Data drift occurs when data diverges from the original baseline data over time. Data drift can happen for a variety of reasons, such as a changing business environment, evolving user behavior and interest, data modifications from third-party sources, data quality issues, or issues with upstream data processing pipelines.

The key to accurately interpret your models and to ensure that the models are able to solve business problems is to understand how data evolves over time. Data monitoring is complementary to successful model monitoring, as understanding the changes in data is critical in understanding the changes in the efficacy of the models. The ability to quickly and reliably detect changes in the statistical properties of your data ensures that your machine learning models are able to meet business objectives.

You can monitor your data using the data monitoring functionality of Oracle Machine Learning User Interface. To monitor your data, click on the Cloud menu on the Oracle Machine Learning UI home page, click Monitoring and then click Data to open the Data Monitors page. On the Data Monitors page, you can perform the following tasks:

Figure 7-1 Data Monitors page

Data Monitors page
  • Create: Create a data monitor.

    Note:

    The supported data types for data monitoring are NUMERIC and CATEGORICAL.
  • Edit: Select a data monitor and click Edit to edit a data monitor.
  • Duplicate: Select a data monitor and click Duplicate to create a copy of the monitor.
  • Delete: Select a data monitor and click Delete to delete a data monitor.
  • History: Select a data monitor and click History to view the runtime details. Click Back to Monitors to go back to the Data Monitoring page.
  • Start: Start a data monitor.
  • Stop: Stop a data monitor that is running.
  • More: Click More for additional options to:

    Figure 7-2 More option under Data Monitors

    More option under Data Monitors
    • Enable: Select a data monitor and click Enable to enable a monitor that is disabled. By default, a data monitor is enabled. The status is displayed as SCHEDULED.
    • Disable: Select a data monitor and click Disable to disable a data monitor.

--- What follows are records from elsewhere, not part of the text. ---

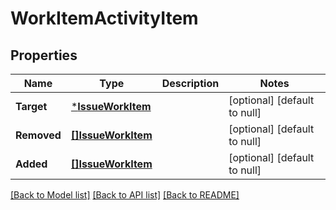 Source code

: # WorkItemActivityItem

## Properties
Name | Type | Description | Notes
------------ | ------------- | ------------- | -------------
**Target** | [***IssueWorkItem**](IssueWorkItem.md) |  | [optional] [default to null]
**Removed** | [**[]IssueWorkItem**](IssueWorkItem.md) |  | [optional] [default to null]
**Added** | [**[]IssueWorkItem**](IssueWorkItem.md) |  | [optional] [default to null]

[[Back to Model list]](../README.md#documentation-for-models) [[Back to API list]](../README.md#documentation-for-api-endpoints) [[Back to README]](../README.md)

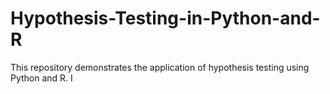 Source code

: # Hypothesis-Testing-in-Python-and-R
This repository demonstrates the application of hypothesis testing using Python and R. I
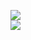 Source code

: [![](https://img.shields.io/badge/Made%20With-Github%20Spray-lightgrey.svg?style=for-the-badge&logo=github)](https://github.com/Annihil/github-spray#5180)  
[![](https://i.imgur.com/2DrTn0Z.gif)](https://github.com/Annihil/github-spray) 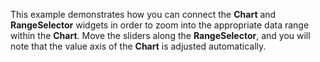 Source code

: This example demonstrates how you can connect the **Chart** and **RangeSelector** widgets in&nbsp;order to&nbsp;zoom into the appropriate data range within the **Chart**. Move the sliders along the **RangeSelector**, and you will note that the value axis of&nbsp;the **Chart** is&nbsp;adjusted automatically. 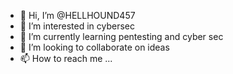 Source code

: - 👋 Hi, I’m @HELLHOUND457
- 👀 I’m interested in cybersec
- 🌱 I’m currently learning pentesting and cyber sec
- 💞️ I’m looking to collaborate on ideas 
- 📫 How to reach me ...

<!---
HELLHOUND457/HELLHOUND457 is a ✨ special ✨ repository because its `README.md` (this file) appears on your GitHub profile.
You can click the Preview link to take a look at your changes.
--->
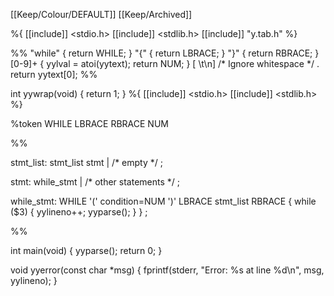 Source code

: [[Keep/Colour/DEFAULT]] [[Keep/Archived]] 

%{
[[include]] <stdio.h>
[[include]] <stdlib.h>
[[include]] "y.tab.h"
%}

%%
"while"         { return WHILE; }
"{"             { return LBRACE; }
"}"             { return RBRACE; }
[0-9]+          { yylval = atoi(yytext); return NUM; }
[ \t\n]         /* Ignore whitespace */
.               return yytext[0];
%%

int yywrap(void) {
    return 1;
}
%{
[[include]] <stdio.h>
[[include]] <stdlib.h>
%}

%token WHILE LBRACE RBRACE NUM

%%

stmt_list: stmt_list stmt
         | /* empty */
         ;

stmt: while_stmt
    | /* other statements */
    ;

while_stmt: WHILE '(' condition=NUM ')' LBRACE stmt_list RBRACE
        {
            while ($3) {
                yylineno++;
                yyparse();
            }
        }
        ;

%%

int main(void) {
    yyparse();
    return 0;
}

void yyerror(const char *msg) {
    fprintf(stderr, "Error: %s at line %d\n", msg, yylineno);
}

The status is displayed as DISABLED.
    • Show Managed Monitors: Click this option to view the data monitors that are created and managed by OML Services REST API and Model Monitors in Oracle Machine Learning UI. The data monitors that are managed by these two components have a system generated name, and are indicated by specific icons against its name.
      • Click on the link icon against a managed data monitor name to view the details of the associated model monitor. The associated model monitor details are displayed on a separate pane that slides in. The slide-in pane displays the model monitor name with links to view the model monitor results and settings. Clicking on the link icon also displays the data drift details on the lower pane of the Data Monitors page. Click on the X on the top left corner to close the pane.

        Figure 7-3 Data Monitors page displaying the associated model monitor results and settings

        Data Monitors page displaying the associated model monitors results and settings

        In this example, the slide-in pane displays the details of the model monitor Power Consumption. On the slide-in pane:

        • Click Model Monitor Results to view the results computed by the model monitor — settings, models, model drift, metric, and prediction statistics. Click Monitors to return to the Data Monitors page. See View Model Monitor Results.
        • Click Model Monitor Settings to view and edit the settings, details, and models monitored by the model monitor on the Edit Model Monitor page. Click Cancel to return to the Data Monitors page. Click Save to save any changes.
      • Click on the check box against the data monitor name to view the data drift values on the lower pane.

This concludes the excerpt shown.